Sea-Doo GTI SE-130 PWC
By Captain John B. Wenz
Sea-Doo has set out to build a fun, versatile, and easy to own watercraft, and from the looks of the GTI SE-130, they’ve succeeded. After polling recreational and novice riders, these folks developed a list of what features and characteristics were most important to the market. They took those guidelines and designed their boat around an attractive price point.
One of the outstanding qualities of the GTI SE-130 is her stability. I took the opportunity to try it out. When I rolled this boat over, it practically righted itself. It took just a little push from my finger to turn it upright. Getting back aboard is a cinch, thanks to the standard reboarding step. There’s room for three on the seat, and everybody’s got secure places to hold on to.
For towing, the person in the aft-facing spotter position can take advantage of a pair of footpads at either corner to brace himself. This is one of those little details on this unit that makes a big difference. In addition, there’s a retractable towing pylon available that offers a pair of very useful handles. I was really impressed by this option and I’d certainly add it.
Working our way forward, the wide handlebars offer both comfort and more effective steering leverage. The instrument package is large, easy to read, and provides seventeen different bits of information. A Sea-Doo trademark is their “Learning Key.” This is an additional, dealer-programmable key which allows inexperienced riders to learn at their own pace, limiting the throttle while they develop confidence and control. This system also includes digital encoding within the key to deter theft or unauthorized operation. On either side of the steering post you’ll find a pair of clever little “temporary docking loops”. This solves the problem of how to tie-up when you stop for lunch at your favorite dock-n-dine spot.
Up front, under the shroud, is yet another example of responding to the needs of the market. First, the fuel fill cap is mounted up high so you can stay aboard when you’re alongside the fuel dock. But the really neat thing is the removable storage compartment. It’s got a gasket under the snap-down lid, and it slides securely into a fitted compartment. You can pack your lunch, your clothes, whatever you want to pack into this thing at home. When you arrive at your destination, everything’s dry, even if you roll your watercraft over.
Between the driver’s knees is a large glove box which opens two ways - hinged and sliding. And this area of the seat seems narrower but also more padded than the same dimension on some of the other PWCs I’ve tested. It definitely made a difference in my comfort underway.
Under the seat you’ll find Sea-Doo’s dependable 130 horsepower Rotax 4-Tec engine. At 1.5 liters it’s practically maintenance free - after a break-in period you only need to change the oil once a year. There’s no other periodic adjustment or service required. Much like the family car, the GTI SE-130 also has a closed-loop cooling system. Unlike a raw water system, this keeps sea or lake water from contacting the inside of the engine, which makes a big contribution towards minimizing corrosion. Like most of us, the folks at Sea-Doo care about protecting the environment. The GTI SE-130 is three-star CARB rated and includes the D-Sea-Bel sound reduction system.

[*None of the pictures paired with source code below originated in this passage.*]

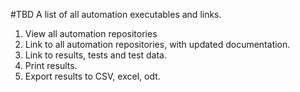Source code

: #TBD
A list of all automation executables and links.

1. View all automation repositories
2. Link to all automation repositories, with updated documentation.
3. Link to results, tests and test data.
4. Print results.
5. Export results to CSV, excel, odt.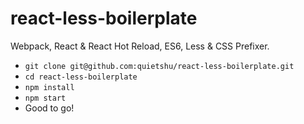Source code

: # react-less-boilerplate

Webpack, React & React Hot Reload, ES6, Less & CSS Prefixer.

- `git clone git@github.com:quietshu/react-less-boilerplate.git`
- `cd react-less-boilerplate`
- `npm install`
- `npm start`
- Good to go!
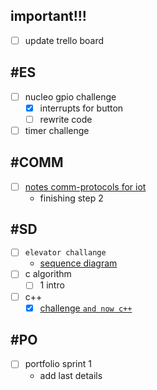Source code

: ## important!!!

- [ ] update trello board

## #ES

- [ ] nucleo gpio challenge
	- [x] interrupts for button
	- [ ] rewrite code 
- [ ] timer challenge

## #COMM

- [ ] [notes comm-protocols for iot](<comm/notes comm-protocols for iot.md>)
	- finishing step 2

## #SD

- [ ] `elevator challange`
	- [sequence diagram](<SD/challenge_2_elevator/sequence diagram.md>)
- [ ] c algorithm
	- [ ] 1 intro
- [ ] c++
	- [x] [challenge `and now c++`](<SD/c++/andNowCpp_carRental.md>)

## #PO

- [ ] portfolio sprint 1
	- add last details
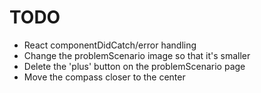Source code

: TODO
====================

* React componentDidCatch/error handling
* Change the problemScenario image so that it's smaller
* Delete the 'plus' button on the problemScenario page
* Move the compass closer to the center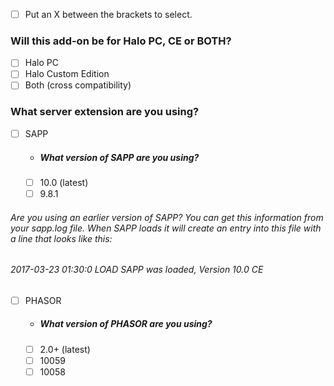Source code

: * [ ] Put an X between the brackets to select.


### Will this add-on be for Halo PC, CE or BOTH?
* [ ] Halo PC
* [ ] Halo Custom Edition
* [ ] Both (cross compatibility)

### What server extension are you using?
* [ ] SAPP
  * ##### What version of SAPP are you using?
  * [ ] 10.0 (latest)
  * [ ] 9.8.1
  
###### Are you using an earlier version of SAPP? You can get this information from your sapp.log file. When SAPP loads it will create an entry into this file with a line that looks like this: 
###### 2017-03-23 01:30:0 LOAD SAPP was loaded, Version 10.0 CE

* [ ] PHASOR
  * ##### What version of PHASOR are you using?
  * [ ] 2.0+ (latest)
  * [ ] 10059
  * [ ] 10058
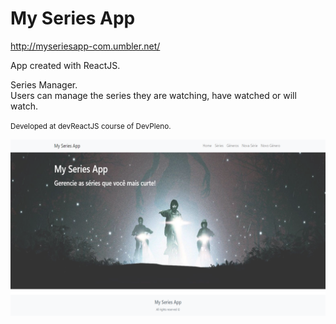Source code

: # My Series App

<a href="http://myseriesapp-com.umbler.net/" target="_blank">http://myseriesapp-com.umbler.net/</a>

App created with ReactJS.

Series Manager. <br />
Users can manage the series they are watching, have watched or will watch.

<small>Developed at devReactJS course of DevPleno.</small>

<img src="https://raw.githubusercontent.com/carlosdiver/my-series-app/master/public/screenshot.png" alt="My Series App" />
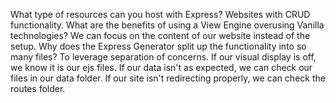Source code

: What type of resources can you host with Express?
    Websites with CRUD functionality.
What are the benefits of using a View Engine overusing Vanilla technologies?
    We can focus on the content of our website instead of the setup.
Why does the Express Generator split up the functionality into so many files?
    To leverage separation of concerns. If our visual display is off, we know
    it is our ejs files. If our data isn't as expected, we can check our files
    in our data folder. If our site isn't redirecting properly, we can check
    the routes folder.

When I took the GTI SE-130 for a ride, I was immediately struck by the lively ride. Just as it had been described by my hosts, this boat is a whole lot of fun. The flatter hull design provides a dry and stable ride, while also planing very quickly. You seem to slide around a little bit on the surface, but that makes this boat fun. You never get that submarine feeling when you come out of a hard turn. In my judgment, the ride you get from the GTI SE-130 will keep you coming back for more.
One other nice little detail that I must mention, appreciated by everyone from beginner to expert level, is the placement of the reverse lever. Being on the left, it allows you to maintain throttle and steering control while you shift between forward and reverse. It may not seem like a big deal, but once you try it you can appreciate what a big difference this makes. And for those off-throttle situations, the OPAS or “Off Power Assisted Steering” helps maintain control.
When we put the GTI SE-130 through her paces, we ran from zero to thirty in 3.3 seconds. On a tank of regular gas, we would expect to operate for about 100 miles between fuel stops, cruising at a speed of 33.7 miles an hour. This is a fun boat which will not disappoint. Sea-Doo has got a really good watercraft boat in the GTI SE-130.